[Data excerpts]
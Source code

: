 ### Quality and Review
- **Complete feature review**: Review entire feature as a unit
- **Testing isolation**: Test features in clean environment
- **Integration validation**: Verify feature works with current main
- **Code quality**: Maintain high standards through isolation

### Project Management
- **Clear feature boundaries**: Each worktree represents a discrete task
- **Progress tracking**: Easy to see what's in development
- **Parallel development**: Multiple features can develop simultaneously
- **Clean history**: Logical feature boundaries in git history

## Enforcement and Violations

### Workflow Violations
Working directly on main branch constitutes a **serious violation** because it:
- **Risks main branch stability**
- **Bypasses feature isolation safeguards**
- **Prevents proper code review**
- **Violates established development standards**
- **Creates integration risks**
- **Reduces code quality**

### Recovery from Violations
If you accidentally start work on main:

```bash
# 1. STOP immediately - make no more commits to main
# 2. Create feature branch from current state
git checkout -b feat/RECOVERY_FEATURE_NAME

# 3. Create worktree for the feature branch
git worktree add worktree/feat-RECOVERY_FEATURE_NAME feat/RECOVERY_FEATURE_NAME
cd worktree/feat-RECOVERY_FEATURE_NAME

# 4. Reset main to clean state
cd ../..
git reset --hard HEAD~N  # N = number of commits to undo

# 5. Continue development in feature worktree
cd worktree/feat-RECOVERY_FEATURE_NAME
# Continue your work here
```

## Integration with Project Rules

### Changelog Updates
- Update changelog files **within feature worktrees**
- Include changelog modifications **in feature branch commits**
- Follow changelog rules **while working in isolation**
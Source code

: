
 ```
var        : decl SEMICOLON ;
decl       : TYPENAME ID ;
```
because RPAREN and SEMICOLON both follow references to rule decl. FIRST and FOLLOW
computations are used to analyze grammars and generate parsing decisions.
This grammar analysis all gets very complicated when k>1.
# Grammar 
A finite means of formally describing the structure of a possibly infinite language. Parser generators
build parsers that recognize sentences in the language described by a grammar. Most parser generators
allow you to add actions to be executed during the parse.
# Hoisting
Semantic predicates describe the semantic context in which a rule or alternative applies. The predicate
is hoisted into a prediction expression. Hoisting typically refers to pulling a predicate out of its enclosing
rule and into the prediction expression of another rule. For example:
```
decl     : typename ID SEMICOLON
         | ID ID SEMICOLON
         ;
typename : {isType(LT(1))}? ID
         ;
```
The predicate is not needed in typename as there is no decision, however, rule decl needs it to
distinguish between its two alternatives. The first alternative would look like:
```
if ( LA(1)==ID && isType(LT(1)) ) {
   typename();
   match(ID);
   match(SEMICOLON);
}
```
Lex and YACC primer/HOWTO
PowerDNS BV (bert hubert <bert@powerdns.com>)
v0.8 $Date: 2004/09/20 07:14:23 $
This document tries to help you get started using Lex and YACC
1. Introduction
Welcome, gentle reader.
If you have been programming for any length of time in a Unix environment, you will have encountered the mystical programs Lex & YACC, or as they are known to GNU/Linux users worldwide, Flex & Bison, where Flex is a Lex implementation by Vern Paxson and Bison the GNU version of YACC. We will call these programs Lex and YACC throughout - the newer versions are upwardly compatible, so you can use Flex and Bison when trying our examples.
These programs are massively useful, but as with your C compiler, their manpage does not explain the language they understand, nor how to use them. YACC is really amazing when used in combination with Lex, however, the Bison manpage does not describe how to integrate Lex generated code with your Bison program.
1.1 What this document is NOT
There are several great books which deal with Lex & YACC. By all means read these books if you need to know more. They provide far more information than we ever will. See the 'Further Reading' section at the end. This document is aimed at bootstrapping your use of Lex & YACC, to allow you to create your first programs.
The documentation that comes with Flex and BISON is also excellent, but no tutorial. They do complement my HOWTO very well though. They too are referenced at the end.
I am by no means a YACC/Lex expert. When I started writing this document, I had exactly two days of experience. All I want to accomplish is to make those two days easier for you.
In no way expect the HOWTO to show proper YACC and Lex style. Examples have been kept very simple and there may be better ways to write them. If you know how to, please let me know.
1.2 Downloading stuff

■ Instructions to follow: Write down exactly the span of lines above from the one containing "Quality and Review" to the one containing "## Integration with Project Rules", both ends included.

■ Response to the task:
: ### Quality and Review
- **Complete feature review**: Review entire feature as a unit
- **Testing isolation**: Test features in clean environment
- **Integration validation**: Verify feature works with current main
- **Code quality**: Maintain high standards through isolation

### Project Management
- **Clear feature boundaries**: Each worktree represents a discrete task
- **Progress tracking**: Easy to see what's in development
- **Parallel development**: Multiple features can develop simultaneously
- **Clean history**: Logical feature boundaries in git history

## Enforcement and Violations

### Workflow Violations
Working directly on main branch constitutes a **serious violation** because it:
- **Risks main branch stability**
- **Bypasses feature isolation safeguards**
- **Prevents proper code review**
- **Violates established development standards**
- **Creates integration risks**
- **Reduces code quality**

### Recovery from Violations
If you accidentally start work on main:

```bash
# 1. STOP immediately - make no more commits to main
# 2. Create feature branch from current state
git checkout -b feat/RECOVERY_FEATURE_NAME

# 3. Create worktree for the feature branch
git worktree add worktree/feat-RECOVERY_FEATURE_NAME feat/RECOVERY_FEATURE_NAME
cd worktree/feat-RECOVERY_FEATURE_NAME

# 4. Reset main to clean state
cd ../..
git reset --hard HEAD~N  # N = number of commits to undo

# 5. Continue development in feature worktree
cd worktree/feat-RECOVERY_FEATURE_NAME
# Continue your work here
```

## Integration with Project Rules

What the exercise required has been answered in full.